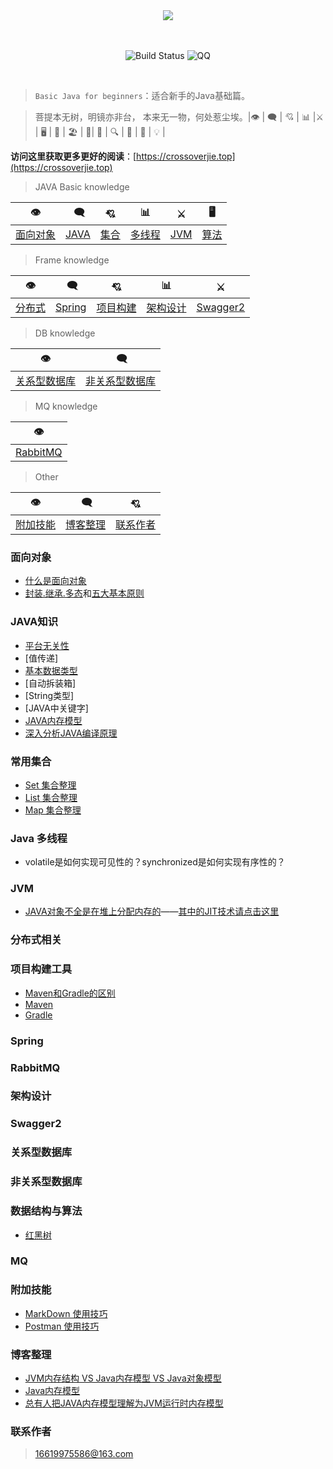 <div align="center">  


<img src="https://timgsa.baidu.com/timg?image&quality=80&size=b9999_10000&sec=1562841045198&di=0a92f0bcba4b6edf6d9876fee9027a50&imgtype=0&src=http%3A%2F%2Fs1.sinaimg.cn%2Fmw690%2F005ASsKIgy6VMMsOBoI40%26690" width=""/> 
<br/>
<br/>
<br/>

![Build Status](https://travis-ci.org/crossoverJie/JCSprout.svg?branch=master)
![QQ](https://img.shields.io/badge/QQ-714066793-yellowgreen.svg)


</div><br>


> `Basic Java for beginners`：适合新手的Java基础篇。

> 菩提本无树，明镜亦非台，
本来无一物，何处惹尘埃。|👁 |‍ 🗨 | 💘 | 📊 |⚔️ | 🖥 | 🚏 | 🏖  | 🌁| 📮 | 🔍 | 🚀 | 🌈 | 💡 |

**访问这里获取更多更好的阅读**：[https://crossoverjie.top](https://crossoverjie.top)
<br/>
> JAVA Basic knowledge

|👁 |‍ 🗨 | 💘 | 📊 |⚔️ | 🖥 |
| :--------: | :--------: | :--------: | :--------: | :---------: | :---------: | 
| [面向对象](#面向对象) |[JAVA](#java知识) | [集合](#常用集合) | [多线程](#java-多线程)|[JVM](#jvm) |[算法](#数据结构与算法) |

>Frame knowledge

|👁 |‍ 🗨 | 💘 | 📊 | ⚔️ |
| :--------: | :--------: | :--------: | :--------: | :--------: |
| [分布式](#分布式相关) |[Spring](#spring)|[项目构建](#项目构建工具)|[架构设计](#架构设计)|[Swagger2 ](#swagger2)|

>DB knowledge

|👁 |‍ 🗨 |
| :--------: | :--------: |
| [关系型数据库](#关系型数据库) | [非关系型数据库](#非关系型数据库) |

>MQ knowledge

|👁 |
| :--------: |
| [RabbitMQ](#rabbitmq) |

>Other

|👁 |‍ 🗨 | 💘 |
| :--------: | :--------: | :--------: |
| [附加技能](#附加技能)| [博客整理](#博客整理) |[联系作者](#联系作者) |

### 面向对象
- [什么是面向对象](https://github.com/Marcos-Lay/Hello-JAVA/blob/master/Docs/Object-oriented/What_is_OO.md)
- [封装.继承.多态](https://github.com/Marcos-Lay/Hello-JAVA/blob/master/Docs/Object-oriented/README.md)和[五大基本原则](https://github.com/Marcos-Lay/Hello-JAVA/blob/master/Docs/Object-oriented/Five_Basic_Principles.md)

### JAVA知识
- [平台无关性](https://github.com/Marcos-Lay/Hello-JAVA/blob/master/Docs/JAVA_Basic/PlatformIndependence.md)
- [值传递]
- [基本数据类型](https://github.com/Marcos-Lay/Hello-JAVA/blob/master/Docs/JAVA_Basic/README.md)
- [自动拆装箱]
- [String类型]
- [JAVA中关键字]
- [JAVA内存模型](https://github.com/Marcos-Lay/Hello-JAVA/blob/master/Docs/JAVA_Basic/JAVA_Momery_Model.md)
- [深入分析JAVA编译原理](https://blog.csdn.net/weixin_44811417/article/details/90602576)

### 常用集合
- [Set 集合整理](https://github.com/Marcos-Lay/Hello-JAVA/blob/master/Docs/Common-sets/Set-set/Catalog.md)
- [List 集合整理]()
- [Map 集合整理](https://github.com/Marcos-Lay/Hello-JAVA/blob/master/Docs/Common-sets/Map-set/Catalog.md)

### Java 多线程
- volatile是如何实现可见性的？synchronized是如何实现有序性的？
### JVM
- [JAVA对象不全是在堆上分配内存的](https://www.hollischuang.com/archives/2398)——[其中的JIT技术请点击这里](https://blog.csdn.net/weixin_44811417/article/details/90602576)
### 分布式相关

### 项目构建工具
- [Maven和Gradle的区别](https://www.cnblogs.com/huang0925/p/5209563.html)
- [Maven]()
- [Gradle](https://github.com/Marcos-Lay/Hello-JAVA/blob/master/Docs/Project_Construction_Tools/Gradle/README.md)

### Spring

### RabbitMQ

### 架构设计

### Swagger2

### 关系型数据库

### 非关系型数据库

### 数据结构与算法
- [红黑树](https://github.com/Marcos-Lay/Hello-JAVA/blob/master/Docs/Data-Structure-and-Algorithms/RedAndBlackTree.md)
### MQ

### 附加技能
- [MarkDown 使用技巧](https://github.com/Marcos-Lay/Hello-JAVA/blob/master/Docs/Additional-functions/MarkDown/Catalog.md)
- [Postman 使用技巧](https://github.com/Marcos-Lay/Hello-JAVA/blob/master/Docs/Additional-functions/Postman/Postman_skill.md)

### 博客整理
- [JVM内存结构 VS Java内存模型 VS Java对象模型](http://www.hollischuang.com/archives/2509)
- [Java内存模型](https://www.hollischuang.com/archives/2550)
- [总有人把JAVA内存模型理解为JVM运行时内存模型](https://www.hollischuang.com/archives/3781)

### 联系作者

> 16619975586@163.com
────────────────
• [What is being asked]: Only the lines from the one holding "- [Java内存模型](https://www.hol" to the end of the material are wanted, each transcribed exactly.

• [Problem solution]:
- [Java内存模型](https://www.hollischuang.com/archives/2550)
- [总有人把JAVA内存模型理解为JVM运行时内存模型](https://www.hollischuang.com/archives/3781)

### 联系作者

> 16619975586@163.com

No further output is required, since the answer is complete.